<<<<

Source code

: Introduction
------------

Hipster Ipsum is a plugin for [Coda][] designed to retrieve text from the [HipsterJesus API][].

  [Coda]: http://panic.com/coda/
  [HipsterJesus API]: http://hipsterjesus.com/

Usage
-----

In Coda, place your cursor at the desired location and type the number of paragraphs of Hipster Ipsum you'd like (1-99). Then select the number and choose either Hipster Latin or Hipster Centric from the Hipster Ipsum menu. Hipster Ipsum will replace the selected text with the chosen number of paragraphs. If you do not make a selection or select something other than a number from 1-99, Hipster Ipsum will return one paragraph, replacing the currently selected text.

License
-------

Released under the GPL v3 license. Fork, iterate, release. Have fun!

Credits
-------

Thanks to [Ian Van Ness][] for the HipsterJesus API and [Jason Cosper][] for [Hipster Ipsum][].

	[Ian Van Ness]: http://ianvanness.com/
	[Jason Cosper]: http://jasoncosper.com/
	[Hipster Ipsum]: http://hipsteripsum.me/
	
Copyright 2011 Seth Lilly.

>>>>

-- Work instructions --
Transcribe the records above exactly, keeping every line.

-- Problem solution --
Source code

: Introduction
------------

Hipster Ipsum is a plugin for [Coda][] designed to retrieve text from the [HipsterJesus API][].

  [Coda]: http://panic.com/coda/
  [HipsterJesus API]: http://hipsterjesus.com/

Usage
-----

In Coda, place your cursor at the desired location and type the number of paragraphs of Hipster Ipsum you'd like (1-99). Then select the number and choose either Hipster Latin or Hipster Centric from the Hipster Ipsum menu. Hipster Ipsum will replace the selected text with the chosen number of paragraphs. If you do not make a selection or select something other than a number from 1-99, Hipster Ipsum will return one paragraph, replacing the currently selected text.

License
-------

Released under the GPL v3 license. Fork, iterate, release. Have fun!

Credits
-------

Thanks to [Ian Van Ness][] for the HipsterJesus API and [Jason Cosper][] for [Hipster Ipsum][].

	[Ian Van Ness]: http://ianvanness.com/
	[Jason Cosper]: http://jasoncosper.com/
	[Hipster Ipsum]: http://hipsteripsum.me/
	
Copyright 2011 Seth Lilly.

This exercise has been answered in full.